What is Success?
Have you ever wondered what constitutes success? If not, why not take a moment now.
Did you find an answer?
If you started with your success you probably arrived somewhere in the vicinity of “I got what I wanted”. Maybe you got the job you applied for, negotiated a raise or convinced someone to do something for you. One way or another, you needed something and now you have it.
What about the success of your current project? Or the vacation you are planning for you with your family or friends? How would you define a sucess of something that “touches” a number of different people? It turns out the answer is not that different from the first case. The overall success is the sum of satisfaction of all these different people. Some of them may be more important than others, think about your spouse or in-laws, but in the end, each and every person involved will have a judgement in their mind. Maybe an unconscious one at first but if someone asks “How was the trip?” he or she will get an instant answer.

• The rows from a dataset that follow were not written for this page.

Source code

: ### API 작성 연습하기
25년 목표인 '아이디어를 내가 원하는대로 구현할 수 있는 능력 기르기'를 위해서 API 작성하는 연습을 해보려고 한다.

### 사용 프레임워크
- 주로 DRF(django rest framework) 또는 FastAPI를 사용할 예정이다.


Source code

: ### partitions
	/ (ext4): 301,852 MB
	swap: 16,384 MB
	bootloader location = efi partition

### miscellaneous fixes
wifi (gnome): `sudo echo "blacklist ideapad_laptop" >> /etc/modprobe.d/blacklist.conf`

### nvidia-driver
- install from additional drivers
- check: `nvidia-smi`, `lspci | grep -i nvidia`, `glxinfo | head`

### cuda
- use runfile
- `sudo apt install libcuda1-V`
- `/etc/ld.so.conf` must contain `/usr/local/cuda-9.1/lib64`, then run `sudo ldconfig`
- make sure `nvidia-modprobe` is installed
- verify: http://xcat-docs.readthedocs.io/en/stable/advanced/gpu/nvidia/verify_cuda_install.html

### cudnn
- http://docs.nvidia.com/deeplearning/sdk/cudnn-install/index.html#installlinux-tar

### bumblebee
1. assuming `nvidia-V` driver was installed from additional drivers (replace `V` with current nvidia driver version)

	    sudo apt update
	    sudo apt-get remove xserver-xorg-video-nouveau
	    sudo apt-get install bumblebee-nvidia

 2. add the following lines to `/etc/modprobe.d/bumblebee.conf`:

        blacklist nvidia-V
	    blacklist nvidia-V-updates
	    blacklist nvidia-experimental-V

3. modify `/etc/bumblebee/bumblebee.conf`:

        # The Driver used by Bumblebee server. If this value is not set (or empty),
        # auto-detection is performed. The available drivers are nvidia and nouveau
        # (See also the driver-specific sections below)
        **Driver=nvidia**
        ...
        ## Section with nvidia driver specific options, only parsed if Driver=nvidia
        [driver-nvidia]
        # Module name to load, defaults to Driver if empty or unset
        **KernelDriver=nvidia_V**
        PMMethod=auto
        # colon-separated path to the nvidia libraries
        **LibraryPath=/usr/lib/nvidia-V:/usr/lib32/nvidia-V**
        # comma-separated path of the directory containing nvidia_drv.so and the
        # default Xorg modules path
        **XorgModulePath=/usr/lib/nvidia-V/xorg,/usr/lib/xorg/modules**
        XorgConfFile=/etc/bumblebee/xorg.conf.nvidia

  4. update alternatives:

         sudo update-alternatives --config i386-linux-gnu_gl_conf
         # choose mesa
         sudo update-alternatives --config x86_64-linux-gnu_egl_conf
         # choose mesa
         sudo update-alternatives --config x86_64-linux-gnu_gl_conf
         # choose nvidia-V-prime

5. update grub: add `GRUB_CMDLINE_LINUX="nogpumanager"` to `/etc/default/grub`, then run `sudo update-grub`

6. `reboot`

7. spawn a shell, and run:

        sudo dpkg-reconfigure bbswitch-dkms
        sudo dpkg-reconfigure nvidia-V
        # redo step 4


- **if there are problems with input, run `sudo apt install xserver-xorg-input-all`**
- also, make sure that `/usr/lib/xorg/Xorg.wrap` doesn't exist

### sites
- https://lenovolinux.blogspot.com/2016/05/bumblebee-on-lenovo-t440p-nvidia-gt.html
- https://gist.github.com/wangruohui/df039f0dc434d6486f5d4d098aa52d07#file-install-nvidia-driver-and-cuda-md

We can take it one step further and apply the same logic to a whole company. Each initiative, whether a strategic one or something small will have several people it will influence and several people who will influence it. We call them the stakeholders. You are one of them. The stakeholders can also come in groups. If you are working on something for someone else you will have users. Maybe also customers who can be users but don’t have to be. The main reason why you are working on your thing is probably the fact that some needs of these customers can be satisfied better than they are today.
Unfortunately in the context of even a small company the situation is much more complicated than this. At the least, you will need to collaborate with other people working in different parts of your organization. Do you know how your project influences their current needs?
We can dig deeper: are they going to share your rewards when the project goes live? Are they overwhelmed with demand for their services and you are just one of the small problems they need to deal with? How about other parties: whose “turf” is your project going to encroach on? Are you working on automating someone else’s job? Who will have to deal with maintenance once you are done building your solution? Is the helpdesk equipped to deal with users’ questions?
The actual situation is usually quite complicated. It is always necessary to simplify the reality for purposes of decision-taking but I think often we simplify too much too early. It takes much less effort to spend 30 minutes to think about all the stakeholders you have that to recover from disappointing a forgotten important one. If your success is the sum of all the changes of satisfaction of all your stakeholders you really mustn’t forget anyone important.